(WORK ORDER): Would you reproduce the listing exactly, leaving nothing out?

*** Block opens ***

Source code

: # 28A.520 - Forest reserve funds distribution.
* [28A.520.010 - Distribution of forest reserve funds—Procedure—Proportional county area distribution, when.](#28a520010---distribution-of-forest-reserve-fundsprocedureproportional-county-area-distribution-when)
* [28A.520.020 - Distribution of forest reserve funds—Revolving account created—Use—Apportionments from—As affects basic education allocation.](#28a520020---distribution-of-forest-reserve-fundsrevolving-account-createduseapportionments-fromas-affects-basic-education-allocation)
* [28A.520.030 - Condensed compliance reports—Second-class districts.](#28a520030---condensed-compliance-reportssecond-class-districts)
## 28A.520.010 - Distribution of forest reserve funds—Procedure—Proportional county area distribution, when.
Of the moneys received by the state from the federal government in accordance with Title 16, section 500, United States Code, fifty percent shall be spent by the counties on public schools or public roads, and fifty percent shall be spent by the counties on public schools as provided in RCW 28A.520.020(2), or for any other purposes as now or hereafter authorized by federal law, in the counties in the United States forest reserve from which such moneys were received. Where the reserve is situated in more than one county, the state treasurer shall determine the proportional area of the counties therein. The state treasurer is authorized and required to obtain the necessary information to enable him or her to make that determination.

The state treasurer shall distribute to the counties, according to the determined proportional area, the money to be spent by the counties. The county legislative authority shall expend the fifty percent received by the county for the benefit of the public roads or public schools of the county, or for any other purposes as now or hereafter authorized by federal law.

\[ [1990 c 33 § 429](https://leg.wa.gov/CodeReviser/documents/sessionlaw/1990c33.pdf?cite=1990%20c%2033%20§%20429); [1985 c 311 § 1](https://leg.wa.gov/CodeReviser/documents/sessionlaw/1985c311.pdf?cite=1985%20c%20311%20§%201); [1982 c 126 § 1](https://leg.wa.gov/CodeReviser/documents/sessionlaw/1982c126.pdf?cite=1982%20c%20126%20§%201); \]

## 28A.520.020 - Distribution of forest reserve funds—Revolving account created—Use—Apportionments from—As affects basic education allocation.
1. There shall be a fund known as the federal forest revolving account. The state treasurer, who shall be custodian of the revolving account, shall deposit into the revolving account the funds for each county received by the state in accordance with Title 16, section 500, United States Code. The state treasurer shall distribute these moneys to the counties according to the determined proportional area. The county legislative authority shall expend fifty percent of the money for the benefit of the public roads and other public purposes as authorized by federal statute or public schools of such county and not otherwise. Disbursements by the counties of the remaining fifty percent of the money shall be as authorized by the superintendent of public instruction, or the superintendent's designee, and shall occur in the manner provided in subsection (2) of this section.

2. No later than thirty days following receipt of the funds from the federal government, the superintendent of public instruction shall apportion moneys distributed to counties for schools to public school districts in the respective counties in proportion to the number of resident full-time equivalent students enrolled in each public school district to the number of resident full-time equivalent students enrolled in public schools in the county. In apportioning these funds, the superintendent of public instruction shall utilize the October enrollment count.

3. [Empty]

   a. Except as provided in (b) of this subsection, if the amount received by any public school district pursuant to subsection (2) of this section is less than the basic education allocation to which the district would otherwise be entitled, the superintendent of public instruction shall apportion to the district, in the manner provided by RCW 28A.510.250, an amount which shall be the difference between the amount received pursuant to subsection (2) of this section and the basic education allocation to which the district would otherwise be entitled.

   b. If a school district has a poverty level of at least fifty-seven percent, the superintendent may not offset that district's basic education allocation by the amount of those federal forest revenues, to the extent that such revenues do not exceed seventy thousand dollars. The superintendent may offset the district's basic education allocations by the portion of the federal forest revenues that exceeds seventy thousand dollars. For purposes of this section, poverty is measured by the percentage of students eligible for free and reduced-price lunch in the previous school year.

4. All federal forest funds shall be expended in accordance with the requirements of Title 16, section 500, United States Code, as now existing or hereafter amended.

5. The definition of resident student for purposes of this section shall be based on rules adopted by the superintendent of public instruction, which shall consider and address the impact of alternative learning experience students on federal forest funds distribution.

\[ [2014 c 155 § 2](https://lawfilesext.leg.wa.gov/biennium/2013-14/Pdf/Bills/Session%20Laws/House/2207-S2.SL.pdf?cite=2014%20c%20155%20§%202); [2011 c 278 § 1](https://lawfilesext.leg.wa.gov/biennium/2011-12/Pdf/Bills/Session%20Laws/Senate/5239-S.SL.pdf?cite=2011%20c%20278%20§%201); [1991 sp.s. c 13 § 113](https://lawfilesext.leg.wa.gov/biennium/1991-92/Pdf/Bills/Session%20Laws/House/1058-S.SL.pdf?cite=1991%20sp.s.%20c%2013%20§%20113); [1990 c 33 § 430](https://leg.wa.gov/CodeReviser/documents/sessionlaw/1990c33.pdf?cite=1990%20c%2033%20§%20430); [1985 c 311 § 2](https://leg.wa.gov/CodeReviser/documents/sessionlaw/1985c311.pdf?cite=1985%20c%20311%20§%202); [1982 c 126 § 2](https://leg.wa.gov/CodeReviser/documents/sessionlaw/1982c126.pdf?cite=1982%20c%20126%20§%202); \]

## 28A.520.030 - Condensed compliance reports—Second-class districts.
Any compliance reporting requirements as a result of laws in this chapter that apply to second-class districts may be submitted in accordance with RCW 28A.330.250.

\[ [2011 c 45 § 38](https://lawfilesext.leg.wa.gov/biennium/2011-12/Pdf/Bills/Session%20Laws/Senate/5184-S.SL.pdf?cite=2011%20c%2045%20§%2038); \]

*** Block closes ***

(REPLY):
Source code

: # 28A.520 - Forest reserve funds distribution.
* [28A.520.010 - Distribution of forest reserve funds—Procedure—Proportional county area distribution, when.](#28a520010---distribution-of-forest-reserve-fundsprocedureproportional-county-area-distribution-when)
* [28A.520.020 - Distribution of forest reserve funds—Revolving account created—Use—Apportionments from—As affects basic education allocation.](#28a520020---distribution-of-forest-reserve-fundsrevolving-account-createduseapportionments-fromas-affects-basic-education-allocation)
* [28A.520.030 - Condensed compliance reports—Second-class districts.](#28a520030---condensed-compliance-reportssecond-class-districts)
## 28A.520.010 - Distribution of forest reserve funds—Procedure—Proportional county area distribution, when.
Of the moneys received by the state from the federal government in accordance with Title 16, section 500, United States Code, fifty percent shall be spent by the counties on public schools or public roads, and fifty percent shall be spent by the counties on public schools as provided in RCW 28A.520.020(2), or for any other purposes as now or hereafter authorized by federal law, in the counties in the United States forest reserve from which such moneys were received. Where the reserve is situated in more than one county, the state treasurer shall determine the proportional area of the counties therein. The state treasurer is authorized and required to obtain the necessary information to enable him or her to make that determination.

The state treasurer shall distribute to the counties, according to the determined proportional area, the money to be spent by the counties. The county legislative authority shall expend the fifty percent received by the county for the benefit of the public roads or public schools of the county, or for any other purposes as now or hereafter authorized by federal law.

\[ [1990 c 33 § 429](https://leg.wa.gov/CodeReviser/documents/sessionlaw/1990c33.pdf?cite=1990%20c%2033%20§%20429); [1985 c 311 § 1](https://leg.wa.gov/CodeReviser/documents/sessionlaw/1985c311.pdf?cite=1985%20c%20311%20§%201); [1982 c 126 § 1](https://leg.wa.gov/CodeReviser/documents/sessionlaw/1982c126.pdf?cite=1982%20c%20126%20§%201); \]

## 28A.520.020 - Distribution of forest reserve funds—Revolving account created—Use—Apportionments from—As affects basic education allocation.
1. There shall be a fund known as the federal forest revolving account. The state treasurer, who shall be custodian of the revolving account, shall deposit into the revolving account the funds for each county received by the state in accordance with Title 16, section 500, United States Code. The state treasurer shall distribute these moneys to the counties according to the determined proportional area. The county legislative authority shall expend fifty percent of the money for the benefit of the public roads and other public purposes as authorized by federal statute or public schools of such county and not otherwise. Disbursements by the counties of the remaining fifty percent of the money shall be as authorized by the superintendent of public instruction, or the superintendent's designee, and shall occur in the manner provided in subsection (2) of this section.

2. No later than thirty days following receipt of the funds from the federal government, the superintendent of public instruction shall apportion moneys distributed to counties for schools to public school districts in the respective counties in proportion to the number of resident full-time equivalent students enrolled in each public school district to the number of resident full-time equivalent students enrolled in public schools in the county. In apportioning these funds, the superintendent of public instruction shall utilize the October enrollment count.

3. [Empty]

   a. Except as provided in (b) of this subsection, if the amount received by any public school district pursuant to subsection (2) of this section is less than the basic education allocation to which the district would otherwise be entitled, the superintendent of public instruction shall apportion to the district, in the manner provided by RCW 28A.510.250, an amount which shall be the difference between the amount received pursuant to subsection (2) of this section and the basic education allocation to which the district would otherwise be entitled.

   b. If a school district has a poverty level of at least fifty-seven percent, the superintendent may not offset that district's basic education allocation by the amount of those federal forest revenues, to the extent that such revenues do not exceed seventy thousand dollars. The superintendent may offset the district's basic education allocations by the portion of the federal forest revenues that exceeds seventy thousand dollars. For purposes of this section, poverty is measured by the percentage of students eligible for free and reduced-price lunch in the previous school year.

4. All federal forest funds shall be expended in accordance with the requirements of Title 16, section 500, United States Code, as now existing or hereafter amended.

5. The definition of resident student for purposes of this section shall be based on rules adopted by the superintendent of public instruction, which shall consider and address the impact of alternative learning experience students on federal forest funds distribution.

\[ [2014 c 155 § 2](https://lawfilesext.leg.wa.gov/biennium/2013-14/Pdf/Bills/Session%20Laws/House/2207-S2.SL.pdf?cite=2014%20c%20155%20§%202); [2011 c 278 § 1](https://lawfilesext.leg.wa.gov/biennium/2011-12/Pdf/Bills/Session%20Laws/Senate/5239-S.SL.pdf?cite=2011%20c%20278%20§%201); [1991 sp.s. c 13 § 113](https://lawfilesext.leg.wa.gov/biennium/1991-92/Pdf/Bills/Session%20Laws/House/1058-S.SL.pdf?cite=1991%20sp.s.%20c%2013%20§%20113); [1990 c 33 § 430](https://leg.wa.gov/CodeReviser/documents/sessionlaw/1990c33.pdf?cite=1990%20c%2033%20§%20430); [1985 c 311 § 2](https://leg.wa.gov/CodeReviser/documents/sessionlaw/1985c311.pdf?cite=1985%20c%20311%20§%202); [1982 c 126 § 2](https://leg.wa.gov/CodeReviser/documents/sessionlaw/1982c126.pdf?cite=1982%20c%20126%20§%202); \]

## 28A.520.030 - Condensed compliance reports—Second-class districts.
Any compliance reporting requirements as a result of laws in this chapter that apply to second-class districts may be submitted in accordance with RCW 28A.330.250.

\[ [2011 c 45 § 38](https://lawfilesext.leg.wa.gov/biennium/2011-12/Pdf/Bills/Session%20Laws/Senate/5184-S.SL.pdf?cite=2011%20c%2045%20§%2038); \]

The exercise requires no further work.